Parents shouldn't wait until their kids are old enough to have an allowance before teaching them about money.
That's according to Ken Eyler, certified public accountant and CEO of Aquilance, a financial services company dedicated to "highly affluent families."
Over his 31-year career advising high-net-worth families, Eyler has watched upwards of 100 kids grow into adults. He advises his clients to start teaching their children about money young, around age 5 or 6, in order to help them build lifelong habits and a positive relationship with it.
"By the time they are 11, 12, 13 and starting to reach adolescence, they should be fairly well-versed in how money works in society," he tells CNBC Make It. "Money is a tool, and having that for whatever purpose is really important."

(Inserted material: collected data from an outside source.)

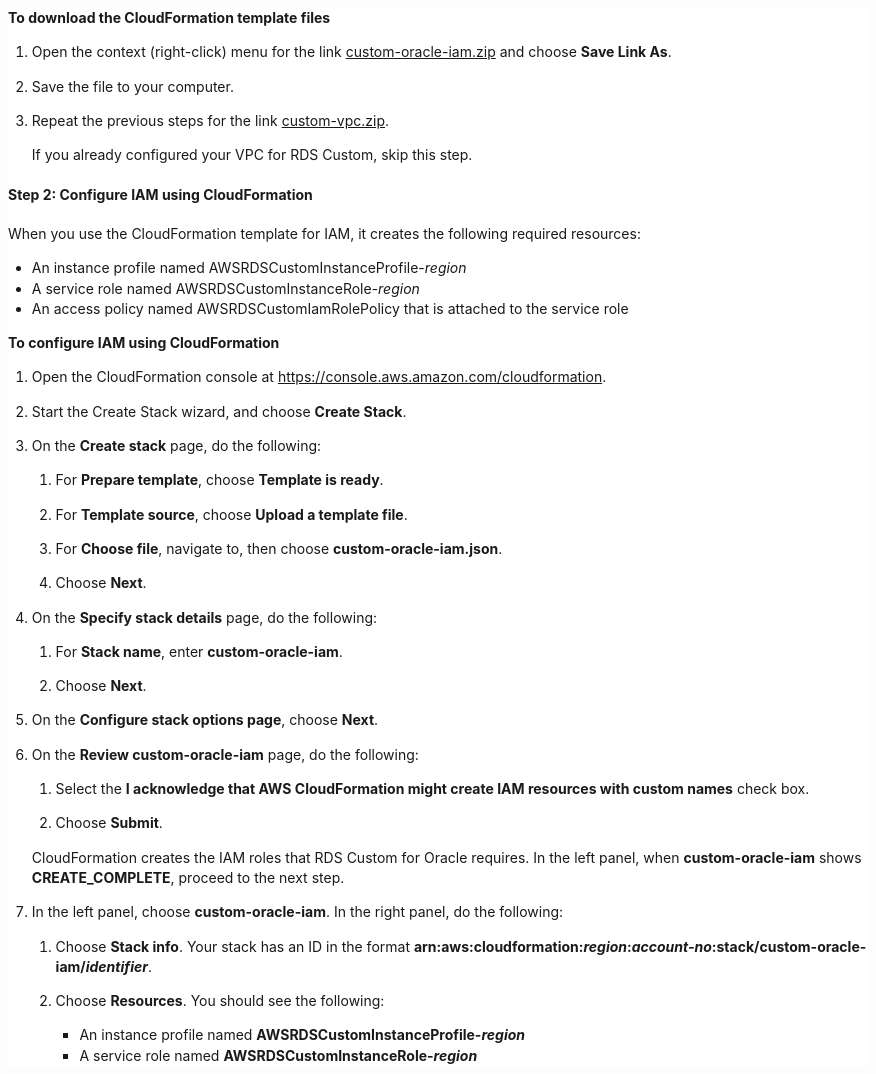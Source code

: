 **To download the CloudFormation template files**

1. Open the context \(right\-click\) menu for the link [ custom\-oracle\-iam\.zip](samples/custom-oracle-iam.zip) and choose **Save Link As**\.

1. Save the file to your computer\.

1. Repeat the previous steps for the link [custom\-vpc\.zip](samples/custom-vpc.zip)\.

   If you already configured your VPC for RDS Custom, skip this step\.

#### Step 2: Configure IAM using CloudFormation<a name="custom-setup-orcl.cf.config-iam"></a>

When you use the CloudFormation template for IAM, it creates the following required resources:
+ An instance profile named AWSRDSCustomInstanceProfile\-*region*
+ A service role named AWSRDSCustomInstanceRole\-*region*
+ An access policy named AWSRDSCustomIamRolePolicy that is attached to the service role

**To configure IAM using CloudFormation**

1. Open the CloudFormation console at [https://console\.aws\.amazon\.com/cloudformation](https://console.aws.amazon.com/cloudformation/)\.

1. Start the Create Stack wizard, and choose **Create Stack**\.

1. On the **Create stack** page, do the following:

   1. For **Prepare template**, choose **Template is ready**\.

   1. For **Template source**, choose **Upload a template file**\.

   1. For **Choose file**, navigate to, then choose **custom\-oracle\-iam\.json**\.

   1. Choose **Next**\.

1. On the **Specify stack details** page, do the following:

   1. For **Stack name**, enter **custom\-oracle\-iam**\.

   1. Choose **Next**\.

1. On the **Configure stack options page**, choose **Next**\.

1. On the **Review custom\-oracle\-iam** page, do the following:

   1. Select the ****I acknowledge that AWS CloudFormation might create IAM resources with custom names**** check box\.

   1. Choose **Submit**\.

   CloudFormation creates the IAM roles that RDS Custom for Oracle requires\. In the left panel, when **custom\-oracle\-iam** shows **CREATE\_COMPLETE**, proceed to the next step\.

1. In the left panel, choose **custom\-oracle\-iam**\. In the right panel, do the following:

   1. Choose **Stack info**\. Your stack has an ID in the format **arn:aws:cloudformation:*region*:*account\-no*:stack/custom\-oracle\-iam/*identifier***\.

   1. Choose **Resources**\. You should see the following:
      + An instance profile named **AWSRDSCustomInstanceProfile\-*region***
      + A service role named **AWSRDSCustomInstanceRole\-*region***
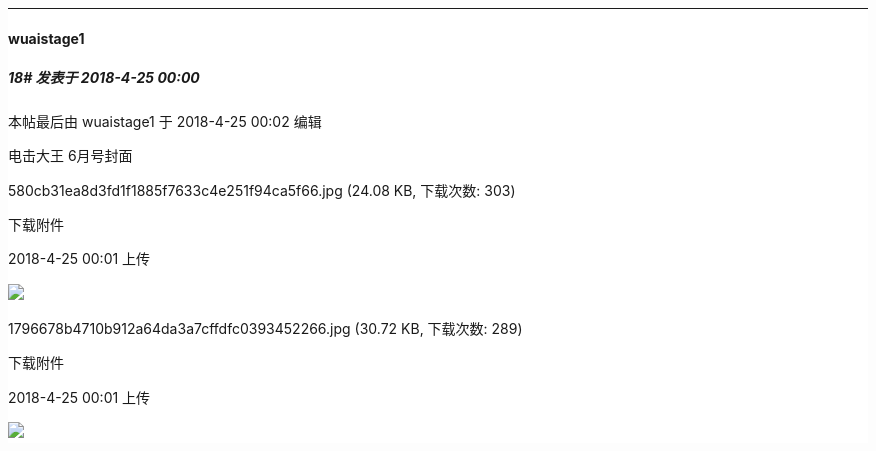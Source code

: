




-----

####  wuaistage1  
##### 18#       发表于 2018-4-25 00:00



 本帖最后由 wuaistage1 于 2018-4-25 00:02 编辑 

电击大王 6月号封面







580cb31ea8d3fd1f1885f7633c4e251f94ca5f66.jpg
(24.08 KB, 下载次数: 303)




下载附件


2018-4-25 00:01 上传









<img src="https://img.saraba1st.com/forum/201804/25/000120dhv5wyup70uvhhgd.jpg" referrerpolicy="no-referrer">









1796678b4710b912a64da3a7cffdfc0393452266.jpg
(30.72 KB, 下载次数: 289)




下载附件


2018-4-25 00:01 上传









<img src="https://img.saraba1st.com/forum/201804/25/000125q4pvyfi11v1orygv.jpg" referrerpolicy="no-referrer">




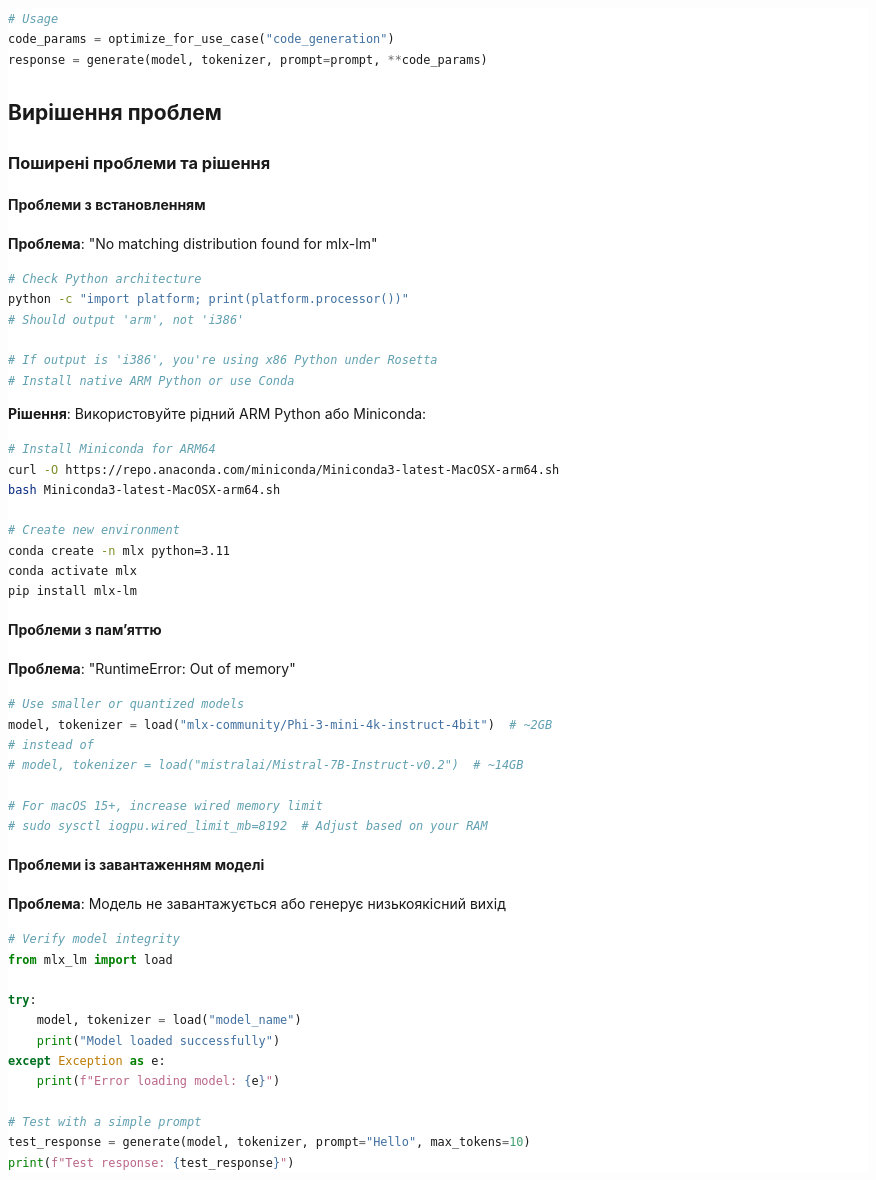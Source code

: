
 ```python
# Usage
code_params = optimize_for_use_case("code_generation")
response = generate(model, tokenizer, prompt=prompt, **code_params)
```

## Вирішення проблем

### Поширені проблеми та рішення

#### Проблеми з встановленням

**Проблема**: "No matching distribution found for mlx-lm"
```bash
# Check Python architecture
python -c "import platform; print(platform.processor())"
# Should output 'arm', not 'i386'

# If output is 'i386', you're using x86 Python under Rosetta
# Install native ARM Python or use Conda
```

**Рішення**: Використовуйте рідний ARM Python або Miniconda:
```bash
# Install Miniconda for ARM64
curl -O https://repo.anaconda.com/miniconda/Miniconda3-latest-MacOSX-arm64.sh
bash Miniconda3-latest-MacOSX-arm64.sh

# Create new environment
conda create -n mlx python=3.11
conda activate mlx
pip install mlx-lm
```

#### Проблеми з пам’яттю

**Проблема**: "RuntimeError: Out of memory"
```python
# Use smaller or quantized models
model, tokenizer = load("mlx-community/Phi-3-mini-4k-instruct-4bit")  # ~2GB
# instead of
# model, tokenizer = load("mistralai/Mistral-7B-Instruct-v0.2")  # ~14GB

# For macOS 15+, increase wired memory limit
# sudo sysctl iogpu.wired_limit_mb=8192  # Adjust based on your RAM
```

#### Проблеми із завантаженням моделі

**Проблема**: Модель не завантажується або генерує низькоякісний вихід
```python
# Verify model integrity
from mlx_lm import load

try:
    model, tokenizer = load("model_name")
    print("Model loaded successfully")
except Exception as e:
    print(f"Error loading model: {e}")
    
# Test with a simple prompt
test_response = generate(model, tokenizer, prompt="Hello", max_tokens=10)
print(f"Test response: {test_response}")
```
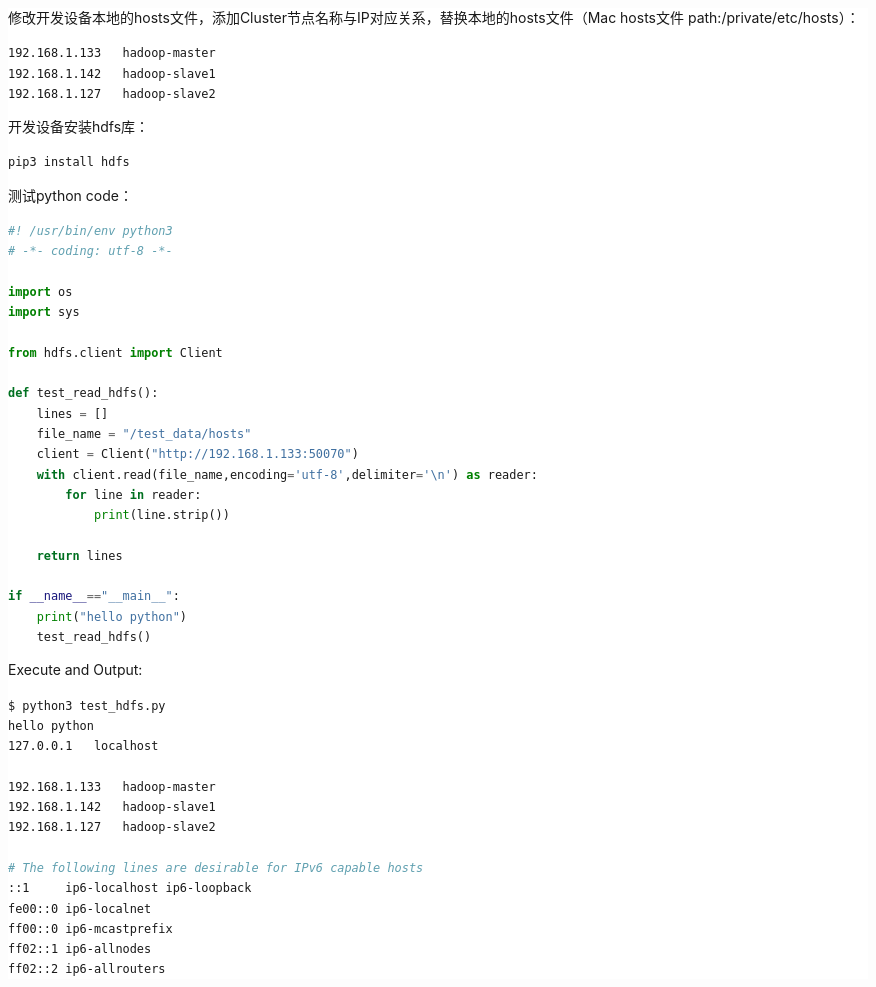 修改开发设备本地的hosts文件，添加Cluster节点名称与IP对应关系，替换本地的hosts文件（Mac hosts文件 path:/private/etc/hosts）：

```bash
192.168.1.133   hadoop-master
192.168.1.142   hadoop-slave1
192.168.1.127   hadoop-slave2
```

开发设备安装hdfs库：

```bash
pip3 install hdfs
```

测试python code：

```python
#! /usr/bin/env python3
# -*- coding: utf-8 -*-

import os
import sys

from hdfs.client import Client

def test_read_hdfs():
    lines = []
    file_name = "/test_data/hosts"
    client = Client("http://192.168.1.133:50070")
    with client.read(file_name,encoding='utf-8',delimiter='\n') as reader:
        for line in reader:
            print(line.strip())

    return lines

if __name__=="__main__":
    print("hello python")
    test_read_hdfs()
```

Execute and Output:

```bash
$ python3 test_hdfs.py
hello python
127.0.0.1	localhost

192.168.1.133   hadoop-master
192.168.1.142   hadoop-slave1
192.168.1.127   hadoop-slave2

# The following lines are desirable for IPv6 capable hosts
::1     ip6-localhost ip6-loopback
fe00::0 ip6-localnet
ff00::0 ip6-mcastprefix
ff02::1 ip6-allnodes
ff02::2 ip6-allrouters
```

From savings to taxes, here are three pieces of knowledge he says all parents should consider teaching their children when they're young.
One of the first things that parents should teach their children is the importance of saving money, Eyler says. His advice comes from experience: Eyler's own parents had rules about how he was allowed to spend any money he received when he was a boy.
"If I got $100, I could spend a third of it, I had to save a third of it and I had to find a third of it to do something productive with," he says. His options ranged from donating the money to running "a little business." The rules taught him that he couldn't spend everything he had.
"Having money set aside is absolutely crucial," Eyler says. "There are always life circumstances where you need some reserve of cash."
In addition to savings, having a basic understanding of investing and compound interest can be invaluable. Indeed, legendary investor Warren Buffett has called compound interest an investor's best friend.
Children should also have a general understanding of taxes, Eyler says. This ranges from understanding why they are taken out of a paycheck to why they are added to the final price of something you buy at the store.
"The reality is every person in society pays taxes," he says. "I saw this with my stepchildren years ago. They were like, 'Wait, what's that?' when they bought things for themselves and suddenly a $10 purchase was close to $11."
Parents should also make sure their children understand why taxes are deducted for things like Social Security and Medicare. Helping children learn about taxes when they are young can help them avoid any unpleasant surprises once they start earning their own money, Eyler explains.
Familiarizing kids with common financial documents at an early age can also help them grasp important money concepts.
"That can be as simple as what a credit card statement is," Eyler says. "When I'm using a credit card, that doesn't mean I have unlimited access to funds."
Eyler suggests walking your child through your credit card statement and explaining things like your credit limit. "Having a $10,000 credit limit doesn't mean I have $10,000 to spend, because I can't pay that money back," he says.
Eyler adds that showing children expenses that are related to them — such as a payment for summer camp or a coveted toy — can "show them how life works."
"Help them understand that everything takes work and takes money," Eyler says. "That's good education at whatever level."